◆ **Work item**
Copy out each record that follows exactly, and omit any picture you find.

◆ **Saved data entries**
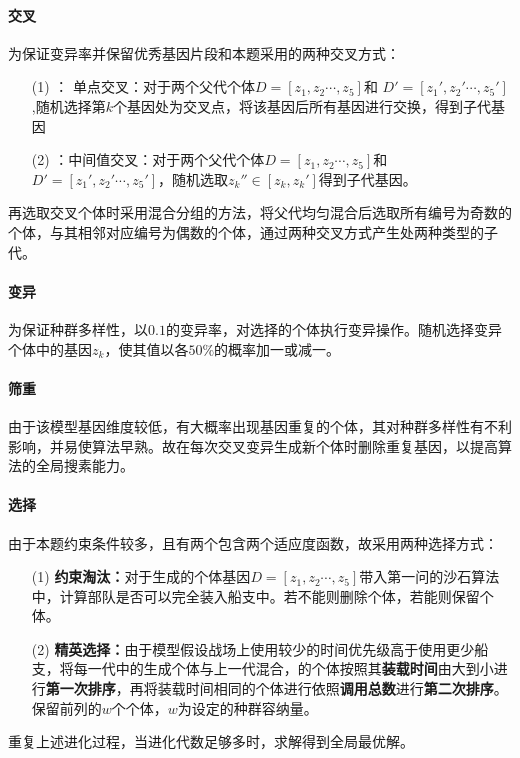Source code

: \documentclass{whutmod}
\begin{document}
	 \paragraph{交叉}
	 为保证变异率并保留优秀基因片段和本题采用的两种交叉方式：
	\begin{itemize}
	\item [(1)]： 单点交叉：对于两个父代个体$D=[z_{1},z_{2}\cdots,z_{5}]$和	$D'=[z_{1}',z_{2}'\cdots,z_{5}']$,随机选择第$k$个基因处为交叉点，将该基因后所有基因进行交换，得到子代基因
	\item [(2)]：中间值交叉：对于两个父代个体$D=[z_{1},z_{2}\cdots,z_{5}]$和	$D'=[z_{1}',z_{2}'\cdots,z_{5}']$，随机选取$z_{k}''\in [z_{k},z_{k}']$得到子代基因。
    \end{itemize}
    再选取交叉个体时采用混合分组的方法，将父代均匀混合后选取所有编号为奇数的个体，与其相邻对应编号为偶数的个体，通过两种交叉方式产生处两种类型的子代。
     \paragraph{变异}
     为保证种群多样性，以$0.1$的变异率，对选择的个体执行变异操作。随机选择变异个体中的基因$z_{k}$，使其值以各$50\%$的概率加一或减一。
     \paragraph{筛重}
     由于该模型基因维度较低，有大概率出现基因重复的个体，其对种群多样性有不利影响，并易使算法早熟。故在每次交叉变异生成新个体时删除重复基因，以提高算法的全局搜素能力。
     \paragraph{选择}
     由于本题约束条件较多，且有两个包含两个适应度函数，故采用两种选择方式：
     \begin{itemize}
     \item [(1)] \textbf{约束淘汰：}对于生成的个体基因$D=[z_{1},z_{2}\cdots,z_{5}]$带入第一问的沙石算法中，计算部队是否可以完全装入船支中。若不能则删除个体，若能则保留个体。
     \item [(2)]\textbf{精英选择：}由于模型假设战场上使用较少的时间优先级高于使用更少船支，将每一代中的生成个体与上一代混合，的个体按照其\textbf{装载时间}由大到小进行\textbf{第一次排序}，再将装载时间相同的个体进行依照\textbf{调用总数}进行\textbf{第二次排序}。保留前列的$w$个个体，$w$为设定的种群容纳量。
     \end{itemize}
     重复上述进化过程，当进化代数足够多时，求解得到全局最优解。
\end{document}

◆ **Written reply**
Source code

: \documentclass{whutmod}
\begin{document}
	 \paragraph{交叉}
	 为保证变异率并保留优秀基因片段和本题采用的两种交叉方式：
	\begin{itemize}
	\item [(1)]： 单点交叉：对于两个父代个体$D=[z_{1},z_{2}\cdots,z_{5}]$和	$D'=[z_{1}',z_{2}'\cdots,z_{5}']$,随机选择第$k$个基因处为交叉点，将该基因后所有基因进行交换，得到子代基因
	\item [(2)]：中间值交叉：对于两个父代个体$D=[z_{1},z_{2}\cdots,z_{5}]$和	$D'=[z_{1}',z_{2}'\cdots,z_{5}']$，随机选取$z_{k}''\in [z_{k},z_{k}']$得到子代基因。
    \end{itemize}
    再选取交叉个体时采用混合分组的方法，将父代均匀混合后选取所有编号为奇数的个体，与其相邻对应编号为偶数的个体，通过两种交叉方式产生处两种类型的子代。
     \paragraph{变异}
     为保证种群多样性，以$0.1$的变异率，对选择的个体执行变异操作。随机选择变异个体中的基因$z_{k}$，使其值以各$50\%$的概率加一或减一。
     \paragraph{筛重}
     由于该模型基因维度较低，有大概率出现基因重复的个体，其对种群多样性有不利影响，并易使算法早熟。故在每次交叉变异生成新个体时删除重复基因，以提高算法的全局搜素能力。
     \paragraph{选择}
     由于本题约束条件较多，且有两个包含两个适应度函数，故采用两种选择方式：
     \begin{itemize}
     \item [(1)] \textbf{约束淘汰：}对于生成的个体基因$D=[z_{1},z_{2}\cdots,z_{5}]$带入第一问的沙石算法中，计算部队是否可以完全装入船支中。若不能则删除个体，若能则保留个体。
     \item [(2)]\textbf{精英选择：}由于模型假设战场上使用较少的时间优先级高于使用更少船支，将每一代中的生成个体与上一代混合，的个体按照其\textbf{装载时间}由大到小进行\textbf{第一次排序}，再将装载时间相同的个体进行依照\textbf{调用总数}进行\textbf{第二次排序}。保留前列的$w$个个体，$w$为设定的种群容纳量。
     \end{itemize}
     重复上述进化过程，当进化代数足够多时，求解得到全局最优解。
\end{document}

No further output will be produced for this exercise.